AAUP Report on Governance Violations at Union County College, New Jersey

The following is taken from a media release issued by the AAUP:

On November 17, the American Association of University Professors released a report on severe departures from generally accepted standards of academic governance at Union County College in Cranford, New Jersey. The report was written by former AAUP president Robert A. Gorman, an emeritus professor of labor law at the University of Pennsylvania. Acting on behalf of the AAUP in response to faculty complaints of governance and academic freedom violations, Gorman sought to meet with representatives of the faculty, administration, and governing boards, to mediate between them, and to report on the situation. President Margaret M. McMenamin, however, declined to meet with Gorman, as did the chairs of the college’s two governing boards.

The report details how McMenamin sharply diminished the role and influence of the faculty in the college’s governance system. Though governance is not a mandatory subject of collective bargaining under New Jersey law, administrations of other public New Jersey institutions of higher education voluntarily agree to include provisions on faculty governance in the collective bargaining agreement or in the faculty handbook. In contrast, the McMenamin administration petitioned the state’s Public Employment Relations Commission in a successful effort to remove all such provisions from the collective bargaining agreement and halt the long-standing practices they supported.

The AAUP supports standards of governance that were jointly formulated with the American Council on Education and the Association of Governing Boards of Universities and Colleges. They call for adequate communication and joint planning and effort by the governing board, administration, and faculty in carrying out the wide variety of interrelated complex tasks that colleges and universities must perform. The areas in which the faculty should exercise primary responsibility include curriculum, subject matter and methods of instruction, and faculty personnel decisions such as appointments, reappointments, decisions not to reappoint, promotions, the granting of tenure, and dismissal.

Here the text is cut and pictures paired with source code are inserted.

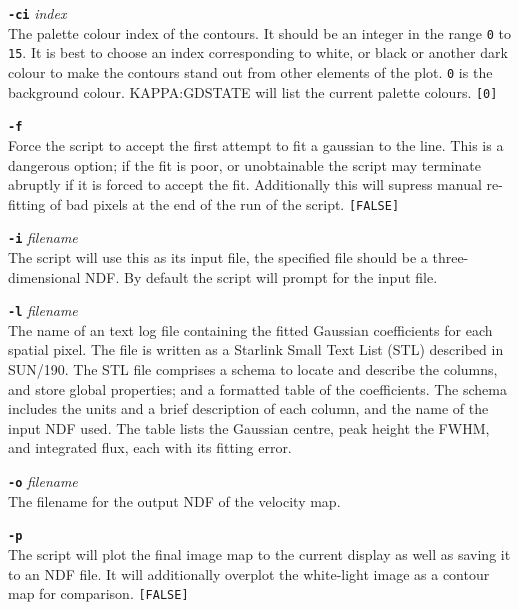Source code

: \documentclass[twoside,11pt]{article}
\newcommand{\xref}[3]{#1}
\renewcommand{\_}{\texttt{\symbol{95}}}
\newcommand{\sstitem}{\item}
\begin{document}
{{{         \sstitem
         {\bf{\tt{-ci}}} {\em index}\\
           The palette colour index of the contours.  It should be an
           integer in the range {\tt 0} to {\tt 15}.  It is best to choose
           an index corresponding to white, or black or another dark colour
           to make the contours stand out from other elements of the plot.
           {\tt 0} is the background colour. \xref{KAPPA:GDSTATE}{sun95}{GDSTATE}
           will list the current palette colours.  {\tt [0]}

         \sstitem
         {\bf{\tt{-f}}}\\
           Force the script to accept the first attempt to fit a gaussian to
           the line.  This is a dangerous option; if the fit is poor, or
           unobtainable the script may terminate abruptly if it is forced to
           accept the fit.  Additionally this will supress manual re-fitting
           of bad pixels at the end of the run of the script.  {\tt [FALSE]}

         \sstitem
         {\bf{\tt{-i}}} {\em filename}\\
           The script will use this as its input file, the specified file should
           be a three-dimensional NDF.  By default the script will prompt for the
           input file.

         \sstitem
         {\bf{\tt{-l}}} {\em filename}\\
           The name of an text log file containing the fitted Gaussian
           coefficients for each spatial pixel.  The file is written as a
           Starlink Small Text List (STL) described in
           \xref{SUN/190}{sun190}).  The STL file comprises a schema to
           locate and describe the columns, and store global properties; and a
           formatted table of the coefficients.  The schema includes the units
           and a brief description of each column, and the name of the input
           NDF used.  The table lists the Gaussian centre, peak height the FWHM,
           and integrated flux, each with its fitting error.

         \sstitem
         {\bf{\tt{-o}}} {\em filename}\\
           The filename for the output NDF of the velocity map.

         \sstitem
         {\bf{\tt{-p}}}\\
           The script will plot the final image map to the current display
           as well as saving it to an NDF file.  It will additionally overplot
           the white-light image as a contour map for comparison.
           {\tt [FALSE]}

}}}
\end{document}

The report finds that the UCC administration violated these standards in multiple ways, characterizing the following violations as particularly reprehensible:

  1. Eliminating key faculty committees and restricting the faculty role in selecting representatives to remaining committees.
  2. Replacing departments that had chairs elected by the faculty with divisions headed by administration-selected deans.
  3. Severely restricting the faculty role in decisions related to appointment, reappointment, promotion, and tenure.
  4. Refusing to engage in any discussion of governance matters.
  5. Creating an atmosphere of fear, intimidation, and retaliation inimical to principles of academic freedom.

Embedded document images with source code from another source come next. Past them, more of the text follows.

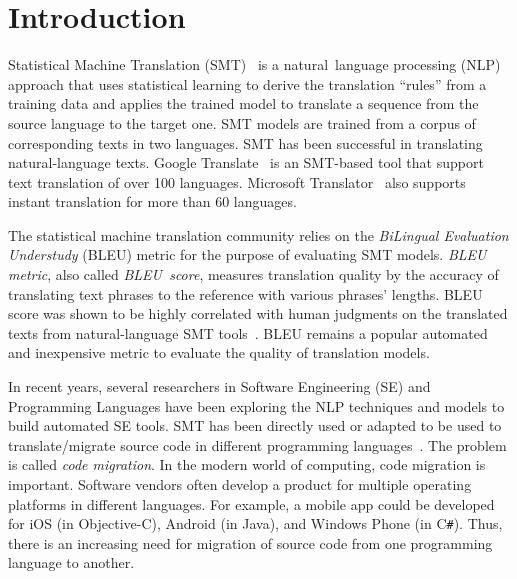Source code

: \section{Introduction}
\label{sec:intro}

Statistical Machine Translation (SMT)~\cite{smtbook} is a
natural~language processing (NLP) approach that uses statistical
learning to derive the translation ``rules'' from a training data and
applies the trained model to translate a sequence from the source
language to the target one.
SMT models are trained from a corpus of corresponding texts in two
languages. SMT has been successful in translating natural-language
texts.  Google Translate~\cite{googletranslate} is an SMT-based
tool that support text translation of over 100
languages. Microsoft Translator~\cite{mstranslator} also supports
instant translation for more than 60 languages.

The statistical machine translation community relies on the {\em
  BiLingual Evaluation Understudy} (BLEU) metric for the purpose of
evaluating SMT models. {\em BLEU metric}, also called {\em
  BLEU~score}, measures translation quality by the accuracy of
translating text phrases to the reference with various phrases'
lengths. BLEU score was shown to be highly correlated with human judgments
on the translated texts from natural-language SMT
tools~\cite{Papineni2002}.
%
BLEU remains a popular automated and inexpensive
metric to evaluate the quality of translation models.



In recent years, several researchers in Software Engineering (SE) and
Programming Languages have been exploring the NLP techniques and
models to build automated SE tools. SMT has been directly used or
adapted to be used to translate/migrate source code in different
programming
languages~\cite{fse13-nier,icse14-demo,karaivanov14,ase15,icsme16}. The
problem is called {\em code migration}. In the modern world of
computing, code migration is important. Software vendors often develop
a product for multiple operating platforms in different languages. For
example, a mobile app could be developed for iOS (in Objective-C),
Android (in Java), and Windows Phone (in C\texttt{\#}).
Thus, there is an increasing need for migration of source code from
one programming language to another.
%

In the spring, the AAUP’s 2016 annual meeting may vote to add Union County College to the list of institutions sanctioned for “substantial noncompliance with standards of academic government.” The list of sanctioned administrations is at http://www.aaup.org/our-work/shared-governance/sanctioned-institutions. The publication of these sanctions is for the purpose of informing Association members, the profession at large, and the public that unsatisfactory conditions of academic government exist at the institutions in question.